Ao longo do relatório foram documentados, durante suas tentativas de cooperar com a ONU, casos de agentes públicos realizando assédios, ameaças, abusos de autoridade, prisões ilegais e arbitrárias, aplicações desproporcionais da força, restrição de movimentos e liberdade de expressão, de jornalistas, lideranças comunitárias, indígenas, negras, defensores de direitos humanos e ativistas climáticos. Nos 42 países citados, é sistemática a discriminação com base em idade, orientação de gênero e sexual, origem territorial, grupo étnico, classe social, religião ou ideologia político-partidária.

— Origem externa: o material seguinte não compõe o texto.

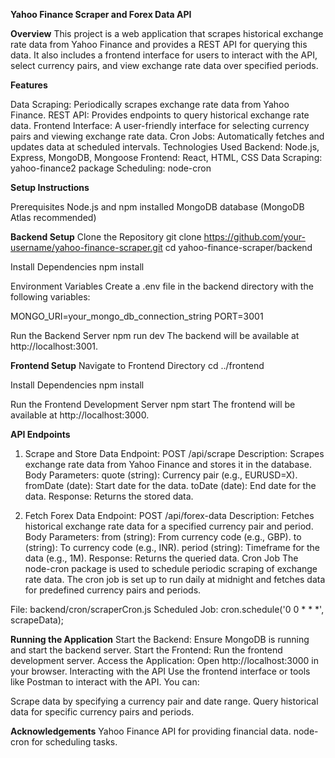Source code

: **Yahoo Finance Scraper and Forex Data API**

**Overview**
This project is a web application that scrapes historical exchange rate data from Yahoo Finance and provides a REST API for querying this data. It also includes a frontend interface for users to interact with the API, select currency pairs, and view exchange rate data over specified periods.

**Features**

Data Scraping: Periodically scrapes exchange rate data from Yahoo Finance.
REST API: Provides endpoints to query historical exchange rate data.
Frontend Interface: A user-friendly interface for selecting currency pairs and viewing exchange rate data.
Cron Jobs: Automatically fetches and updates data at scheduled intervals.
Technologies Used
Backend: Node.js, Express, MongoDB, Mongoose
Frontend: React, HTML, CSS
Data Scraping: yahoo-finance2 package
Scheduling: node-cron


**Setup Instructions**

Prerequisites
Node.js and npm installed
MongoDB database (MongoDB Atlas recommended)


**Backend Setup**
Clone the Repository
git clone https://github.com/your-username/yahoo-finance-scraper.git
cd yahoo-finance-scraper/backend

Install Dependencies
npm install

Environment Variables
Create a .env file in the backend directory with the following variables:

MONGO_URI=your_mongo_db_connection_string
PORT=3001

Run the Backend Server
npm run dev
The backend will be available at http://localhost:3001.



**Frontend Setup**
Navigate to Frontend Directory
cd ../frontend

Install Dependencies
npm install

Run the Frontend Development Server
npm start
The frontend will be available at http://localhost:3000.


**API Endpoints**

1. Scrape and Store Data
Endpoint: POST /api/scrape
Description: Scrapes exchange rate data from Yahoo Finance and stores it in the database.
Body Parameters:
quote (string): Currency pair (e.g., EURUSD=X).
fromDate (date): Start date for the data.
toDate (date): End date for the data.
Response: Returns the stored data.

2. Fetch Forex Data
Endpoint: POST /api/forex-data
Description: Fetches historical exchange rate data for a specified currency pair and period.
Body Parameters:
from (string): From currency code (e.g., GBP).
to (string): To currency code (e.g., INR).
period (string): Timeframe for the data (e.g., 1M).
Response: Returns the queried data.
Cron Job
The node-cron package is used to schedule periodic scraping of exchange rate data. The cron job is set up to run daily at midnight and fetches data for predefined currency pairs and periods.

File: backend/cron/scraperCron.js
Scheduled Job: cron.schedule('0 0 * * *', scrapeData);


**Running the Application**
Start the Backend: Ensure MongoDB is running and start the backend server.
Start the Frontend: Run the frontend development server.
Access the Application: Open http://localhost:3000 in your browser.
Interacting with the API
Use the frontend interface or tools like Postman to interact with the API. You can:

Scrape data by specifying a currency pair and date range.
Query historical data for specific currency pairs and periods.


**Acknowledgements**
Yahoo Finance API for providing financial data.
node-cron for scheduling tasks.
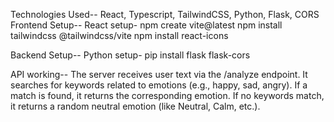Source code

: Technologies Used-- React, Typescript, TailwindCSS, Python, Flask, CORS
Frontend Setup--
React setup-  npm create vite@latest
              npm install tailwindcss @tailwindcss/vite
              npm install react-icons

Backend Setup--
Python setup-  pip install flask flask-cors


API working-- The server receives user text via the /analyze endpoint.
              It searches for keywords related to emotions (e.g., happy, sad, angry).
              If a match is found, it returns the corresponding emotion.
              If no keywords match, it returns a random neutral emotion (like Neutral, Calm, etc.).





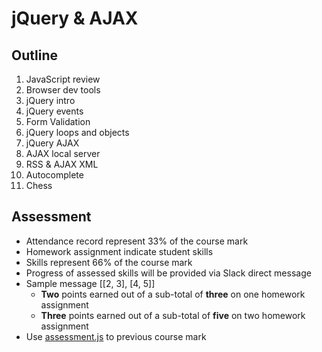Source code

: # jQuery & AJAX

## Outline
1. JavaScript review
1. Browser dev tools
1. jQuery intro
1. jQuery events
1. Form Validation
1. jQuery loops and objects
1. jQuery AJAX
1. AJAX local server
1. RSS & AJAX XML
1. Autocomplete
1. Chess

## Assessment
* Attendance record represent 33% of the course mark
* Homework assignment indicate student skills
* Skills represent 66% of the course mark
* Progress of assessed skills will be provided via Slack direct message
* Sample message [[2, 3], [4, 5]]
	* **Two** points earned out of a sub-total of **three** on one homework assignment
	* **Three** points earned out of a sub-total of **five** on two homework assignment
* Use [assessment.js](../../src/js/assessment.js) to previous course mark
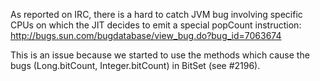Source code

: As reported on IRC, there is a hard to catch JVM bug involving specific CPUs on which the JIT decides to emit a special popCount instruction:
http://bugs.sun.com/bugdatabase/view_bug.do?bug_id=7063674

This is an issue because we started to use the methods which cause the bugs (Long.bitCount, Integer.bitCount) in BitSet (see #2196).
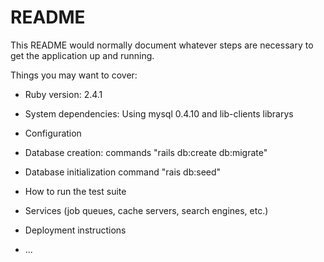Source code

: # README

This README would normally document whatever steps are necessary to get the
application up and running.

Things you may want to cover:

* Ruby version: 2.4.1

* System dependencies: 
    Using mysql 0.4.10 and lib-clients librarys

* Configuration

* Database creation: 
    commands "rails db:create db:migrate"

* Database initialization
    command "rais db:seed"

* How to run the test suite

* Services (job queues, cache servers, search engines, etc.)

* Deployment instructions

* ...
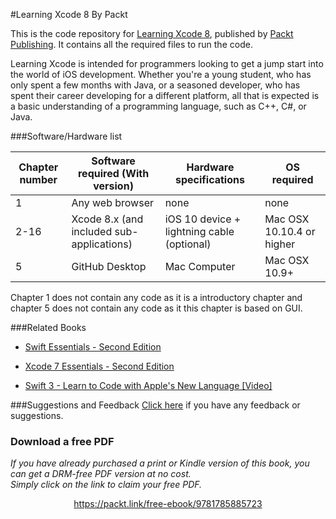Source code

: 


#Learning Xcode 8
By Packt

This is the code repository for [Learning Xcode 8](https://www.packtpub.com/application-development/learning-xcode-8?utm_source=github&utm_medium=repository&utm_campaign=9781785885723), published by [Packt Publishing](https://www.packtpub.com/). It contains all the required files to run the code.

Learning Xcode is intended for programmers looking to get a jump start into the world of iOS development. Whether you're a young student, who has only spent a few months with Java, or a seasoned developer, who has spent their career developing for a different platform, all that is expected is a basic understanding of a programming language, such as C++, C#, or Java.

###Software/Hardware list

|Chapter number|Software required (With version)|Hardware specifications|OS required|
|--------------|--------------------------------|-----------------------|-----------|
|1|Any web browser|none|none|
|2-16|Xcode 8.x (and included sub-applications)|iOS 10 device + lightning cable (optional)|Mac OSX 10.10.4 or higher|
|5|GitHub Desktop|Mac Computer|Mac OSX 10.9+|


Chapter 1 does not contain any code as it is a introductory chapter and chapter 5 does not contain any code as it this chapter is based on GUI.

###Related Books

* [Swift Essentials - Second Edition](https://www.packtpub.com/application-development/swift-essentials-second-edition?utm_source=github&utm_medium=repository&utm_campaign=9781785888878)

* [Xcode 7 Essentials - Second Edition](https://www.packtpub.com/application-development/xcode-7-essentials-second-edition?utm_source=github&utm_medium=repository&utm_campaign=9781785889011)

* [Swift 3 - Learn to Code with Apple's New Language [Video]](https://www.packtpub.com/application-development/swift-3-learn-code-apples-new-language?utm_source=github&utm_medium=repository&utm_campaign=9781787127005)

###Suggestions and Feedback
 [Click here](https://docs.google.com/forms/d/e/1FAIpQLSe5qwunkGf6PUvzPirPDtuy1Du5Rlzew23UBp2S-P3wB-GcwQ/viewform) if you have any feedback or suggestions.
### Download a free PDF

 <i>If you have already purchased a print or Kindle version of this book, you can get a DRM-free PDF version at no cost.<br>Simply click on the link to claim your free PDF.</i>
<p align="center"> <a href="https://packt.link/free-ebook/9781785885723">https://packt.link/free-ebook/9781785885723 </a> </p>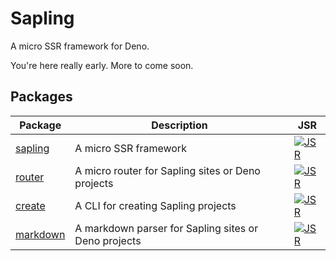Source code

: # Sapling

A micro SSR framework for Deno.

You're here really early. More to come soon.

## Packages

| Package | Description | JSR |
|---------|-------------|-----|
| [sapling](./packages/sapling/) | A micro SSR framework | [![JSR](https://jsr.io/badges/@sapling/sapling)](https://jsr.io/@sapling/sapling) |
| [router](./packages/router/) | A micro router for Sapling sites or Deno projects | [![JSR](https://jsr.io/badges/@sapling/router)](https://jsr.io/@sapling/router) |
| [create](./packages/create/) | A CLI for creating Sapling projects | [![JSR](https://jsr.io/badges/@sapling/create)](https://jsr.io/@sapling/create) |
| [markdown](./packages/markdown/) | A markdown parser for Sapling sites or Deno projects | [![JSR](https://jsr.io/badges/@sapling/markdown)](https://jsr.io/@sapling/markdown) |
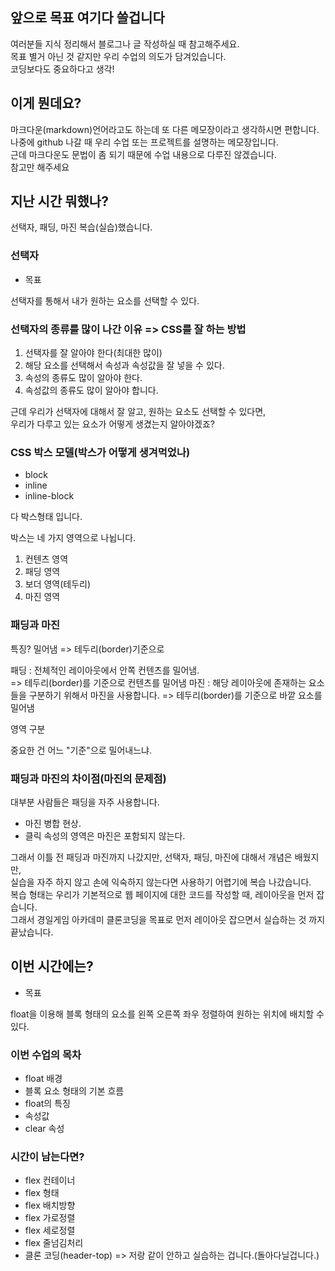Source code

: ## 앞으로 목표 여기다 쓸겁니다

여러분들 지식 정리해서 블로그나 글 작성하실 때 참고해주세요.  
목표 별거 아닌 것 같지만 우리 수업의 의도가 담겨있습니다.  
코딩보다도 중요하다고 생각!

## 이게 뭔데요?

마크다운(markdown)언어라고도 하는데 또 다른 메모장이라고 생각하시면 편합니다.  
나중에 github 나갈 때 우리 수업 또는 프로젝트를 설명하는 메모장입니다.  
근데 마크다운도 문법이 좀 되기 때문에 수업 내용으로 다루진 않겠습니다.  
참고만 해주세요

## 지난 시간 뭐했나?

선택자, 패딩, 마진 복습(실습)했습니다.  

### 선택자

- 목표

선택자를 통해서 내가 원하는 요소를 선택할 수 있다.

### 선택자의 종류를 많이 나간 이유 => CSS를 잘 하는 방법

1. 선택자를 잘 알아야 한다(최대한 많이)
2. 해당 요소를 선택해서 속성과 속성값을 잘 넣을 수 있다.
3. 속성의 종류도 많이 알아야 한다.
4. 속성값의 종류도 많이 알아야 합니다.

근데 우리가 선택자에 대해서 잘 알고, 원하는 요소도 선택할 수 있다면,  
우리가 다루고 있는 요소가 어떻게 생겼는지 알아야겠죠?

### CSS 박스 모델(박스가 어떻게 생겨먹었나)

- block
- inline
- inline-block

다 박스형태 입니다.

박스는 네 가지 영역으로 나뉩니다.

1. 컨텐츠 영역
2. 패딩 영역
3. 보더 영역(테두리)
4. 마진 영역

### 패딩과 마진

특징? 밀어냄 => 테두리(border)기준으로

패딩 : 전체적인 레이아웃에서 안쪽 컨텐츠를 밀어냄.  
=> 테두리(border)를 기준으로 컨텐츠를 밀어냄
마진 : 해당 레이아웃에 존재하는 요소들을 구분하기 위해서 마진을 사용합니다.
=> 테두리(border)를 기준으로 바깥 요소를 밀어냄

영역 구분

중요한 건 어느 "기준"으로 밀어내느냐.

### 패딩과 마진의 차이점(마진의 문제점)

대부분 사람들은 패딩을 자주 사용합니다.  

- 마진 병합 현상.
- 클릭 속성의 영역은 마진은 포함되지 않는다.

그래서 이틀 전 패딩과 마진까지 나갔지만, 선택자, 패딩, 마진에 대해서 개념은 배웠지만,  
실습을 자주 하지 않고 손에 익숙하지 않는다면 사용하기 어렵기에 복습 나갔습니다.  
복습 형태는 우리가 기본적으로 웹 페이지에 대한 코드를 작성할 때, 레이아웃을 먼저 잡습니다.  
그래서 경일게임 아카데미 클론코딩을 목표로 먼저 레이아웃 잡으면서 실습하는 것 까지 끝났습니다.

## 이번 시간에는?

- 목표

float을 이용해 블록 형태의 요소를 왼쪽 오른쪽 좌우 정렬하여 원하는 위치에 배치할 수 있다.

### 이번 수업의 목차

- float 배경
- 블록 요소 형태의 기본 흐름
- float의 특징
- 속성값
- clear 속성

### 시간이 남는다면?

- flex 컨테이너
- flex 형태
- flex 배치방향
- flex 가로정렬
- flex 세로정렬
- flex 줄넘김처리
- 클론 코딩(header-top) => 저랑 같이 안하고 실습하는 겁니다.(돌아다닐겁니다.)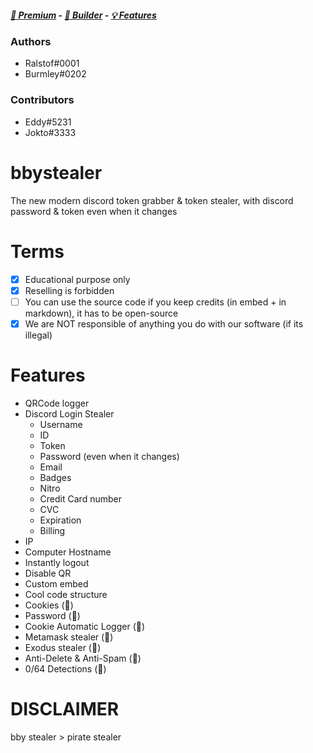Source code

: 

#####  [:gem: Premium](https://discord.gg/RBnK3ny) - [🔧 Builder](https://github.com/Ralstof/bbystealer/releases/tag/stealer) - [💡 Features](https://github.com/Ralstof/bby-stealer#features) 

### Authors
- Ralstof#0001
- Burmley#0202

### Contributors
- Eddy#5231
- Jokto#3333

# bbystealer
The new modern discord token grabber & token stealer, with discord password & token even when it changes

# Terms
- [x] Educational purpose only
- [x] Reselling is forbidden
- [ ] You can use the source code if you keep credits (in embed + in markdown), it has to be open-source
- [x] We are NOT responsible of anything you do with our software (if its illegal)

# Features
- QRCode logger 
- Discord Login Stealer
  - Username
  - ID
  - Token
  - Password (even when it changes)
  - Email
  - Badges
  - Nitro
  - Credit Card number
  - CVC
  - Expiration
  - Billing
- IP
- Computer Hostname
- Instantly logout
- Disable QR
- Custom embed
- Cool code structure
- Cookies (💎)
- Password (💎)
- Cookie Automatic Logger (💎)
- Metamask stealer (💎)
- Exodus stealer (💎)
- Anti-Delete & Anti-Spam (💎)
- 0/64 Detections (💎)


# DISCLAIMER

bby stealer > pirate stealer
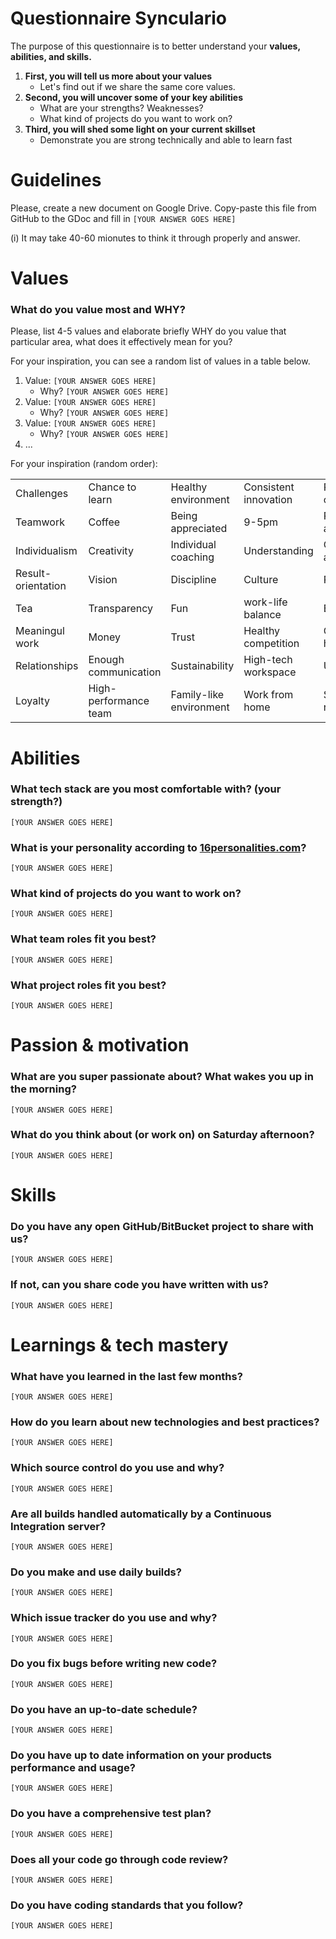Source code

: # Questionnaire Synculario

The purpose of this questionnaire is to better understand your **values, abilities, and skills.**

1. **First, you will tell us more about your values**
   * Let's find out if we share the same core values.
1. **Second, you will uncover some of your key abilities**
   * What are your strengths? Weaknesses?
   * What kind of projects do you want to work on?
1. **Third, you will shed some light on your current skillset**
   * Demonstrate you are strong technically and able to learn fast

# Guidelines

Please, create a new document on Google Drive. Copy-paste this file from GitHub to the GDoc and fill in `[YOUR ANSWER GOES HERE]`

(i) It may take 40-60 mionutes to think it through properly and answer.

# Values

### What do you value most and WHY?
Please, list 4-5 values and elaborate briefly WHY do you value that particular area, what does it effectively mean for you?

For your inspiration, you can see a random list of values in a table below.

1. Value: `[YOUR ANSWER GOES HERE]`
   * Why? `[YOUR ANSWER GOES HERE]`
1. Value: `[YOUR ANSWER GOES HERE]`
   * Why? `[YOUR ANSWER GOES HERE]`
1. Value: `[YOUR ANSWER GOES HERE]`
   * Why? `[YOUR ANSWER GOES HERE]`
1. ...

For your inspiration (random order):

| | | | | |
|---|---|---|---|---|
| Challenges | Chance to learn | Healthy environment | Consistent innovation | People-orientation |
| Teamwork | Coffee | Being appreciated | 9-5pm | Positive attitude |
| Individualism | Creativity | Individual coaching | Understanding | Celebrated achievements |
| Result-orientation | Vision | Discipline | Culture | Passion |
| Tea | Transparency | Fun | work-life balance | Excitement |
| Meaningul work | Money | Trust | Healthy competition | Corporate hierarchy |
| Relationships | Enough communication | Sustainability | High-tech workspace | Understanding |
| Loyalty | High-performance team | Family-like environment | Work from home | Self-realization |

# Abilities

### What tech stack are you most comfortable with? (your strength?)
`[YOUR ANSWER GOES HERE]`

### What is your personality according to [16personalities.com](https://www.16personalities.com)?
`[YOUR ANSWER GOES HERE]`

### What kind of projects do you want to work on?
`[YOUR ANSWER GOES HERE]`

### What team roles fit you best?
`[YOUR ANSWER GOES HERE]`

### What project roles fit you best?
`[YOUR ANSWER GOES HERE]`

# Passion & motivation

### What are you super passionate about? What wakes you up in the morning?
`[YOUR ANSWER GOES HERE]`

### What do you think about (or work on) on Saturday afternoon?
`[YOUR ANSWER GOES HERE]`

# Skills

### Do you have any open GitHub/BitBucket project to share with us?
`[YOUR ANSWER GOES HERE]`

### If not, can you share code you have written with us?
`[YOUR ANSWER GOES HERE]`

# Learnings & tech mastery

### What have you learned in the last few months?
`[YOUR ANSWER GOES HERE]`

### How do you learn about new technologies and best practices?
`[YOUR ANSWER GOES HERE]`

### Which source control do you use and why?
`[YOUR ANSWER GOES HERE]`

### Are all builds handled automatically by a Continuous Integration server?
`[YOUR ANSWER GOES HERE]`

### Do you make and use daily builds?
`[YOUR ANSWER GOES HERE]`

### Which issue tracker do you use and why?
`[YOUR ANSWER GOES HERE]`

### Do you fix bugs before writing new code?
`[YOUR ANSWER GOES HERE]`

### Do you have an up-to-date schedule?
`[YOUR ANSWER GOES HERE]`

### Do you have up to date information on your products performance and usage?
`[YOUR ANSWER GOES HERE]`

### Do you have a comprehensive test plan?
`[YOUR ANSWER GOES HERE]`

### Does all your code go through code review?
`[YOUR ANSWER GOES HERE]`

### Do you have coding standards that you follow?
`[YOUR ANSWER GOES HERE]`



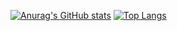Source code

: [![Anurag's GitHub stats](https://github-readme-stats.vercel.app/api?username=Sonjongkook)](https://github.com/anuraghazra/github-readme-stats)
[![Top Langs](https://github-readme-stats.vercel.app/api/top-langs/?username=Sonjongkook)](https://github.com/anuraghazra/github-readme-stats)

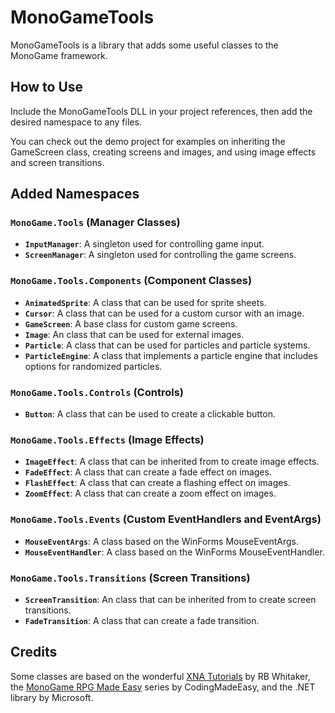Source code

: # MonoGameTools
MonoGameTools is a library that adds some useful classes to the MonoGame framework.

## How to Use
Include the MonoGameTools DLL in your project references, then add the desired namespace to any files.

You can check out the demo project for examples on inheriting the GameScreen class, creating screens and images, and using image effects and screen transitions.

## Added Namespaces

### `MonoGame.Tools` (Manager Classes)

* **`InputManager`**: A singleton used for controlling game input.
* **`ScreenManager`**: A singleton used for controlling the game screens.

### `MonoGame.Tools.Components` (Component Classes)

* **`AnimatedSprite`**: A class that can be used for sprite sheets.
* **`Cursor`**: A class that can be used for a custom cursor with an image.
* **`GameScreen`**: A base class for custom game screens.
* **`Image`**: An class that can be used for external images.
* **`Particle`**: A class that can be used for particles and particle systems.
* **`ParticleEngine`**: A class that implements a particle engine that includes options for randomized particles.

### `MonoGame.Tools.Controls` (Controls)

* **`Button`**: A class that can be used to create a clickable button.

### `MonoGame.Tools.Effects` (Image Effects)

* **`ImageEffect`**: A class that can be inherited from to create image effects.
* **`FadeEffect`**: A class that can create a fade effect on images.
* **`FlashEffect`**: A class that can create a flashing effect on images.
* **`ZoomEffect`**: A class that can create a zoom effect on images.

### `MonoGame.Tools.Events` (Custom EventHandlers and EventArgs)

* **`MouseEventArgs`**: A class based on the WinForms MouseEventArgs.
* **`MouseEventHandler`**: A class based on the WinForms MouseEventHandler.

### `MonoGame.Tools.Transitions` (Screen Transitions)

* **`ScreenTransition`**: An class that can be inherited from to create screen transitions.
* **`FadeTransition`**: A class that can create a fade transition.

## Credits
Some classes are based on the wonderful [XNA Tutorials](http://rbwhitaker.wikidot.com/xna-tutorials) by RB Whitaker, the [MonoGame RPG Made Easy](https://www.youtube.com/playlist?list=PLHJE4y54mpC5hrlDv8yFHPfrSNhqFoA0h) series by CodingMadeEasy, and the .NET library by Microsoft.
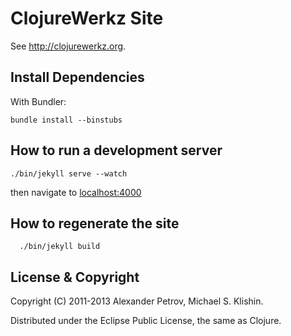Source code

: # ClojureWerkz Site

See http://clojurewerkz.org.


## Install Dependencies

With Bundler:

    bundle install --binstubs

## How to run a development server

    ./bin/jekyll serve --watch

then navigate to [localhost:4000](http://localhost:4000)

## How to regenerate the site

      ./bin/jekyll build

## License & Copyright

Copyright (C) 2011-2013 Alexander Petrov, Michael S. Klishin.

Distributed under the Eclipse Public License, the same as Clojure.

“Os riscos que afetam as mulheres vítimas, assim como as defensoras de direitos humanos e mulheres que trabalham com peacebuilding, que compartilham testemunhos e cooperam com a ONU, continuam assustadores. Nós continuaremos a trabalhar para assegurar que todos possam interagir de forma segura com a ONU [um direito de todos os cidadãos dos 193 países membros]”, declarou Ilze Brands Kehris ao apresentar os resultados do relatório ao Conselho de Direitos Humanos da ONU, em Genebra, Suíça, segundo Inter Press Service News Agency.
Na parte em que o relatório trata especificamente do Brasil, denuncia-se o caso de Alessandra Korap Munduruku, ativista climática, defensora de direitos humanos e coordenadora da Associação Indígena Pariri na região do Tapajós, cidade de Itaituba. Uma jovem líder indígena do povo Munduruku, do estado do Pará, Alessandra foi atacada na Conferência das Nações Unidas sobre as Mudanças do Clima (COP26), em Glasgow, Reino Unido, e em seguida depois de participar do evento, ao voltar para sua comunidade, sofrendo ameaças à sua família e ataques à sua casa. Alessandra e seus parentes tiveram que se mudar de cidade e foram incluídos no Programa de Proteção de Defensores de Direitos Humanos do Estado do Pará.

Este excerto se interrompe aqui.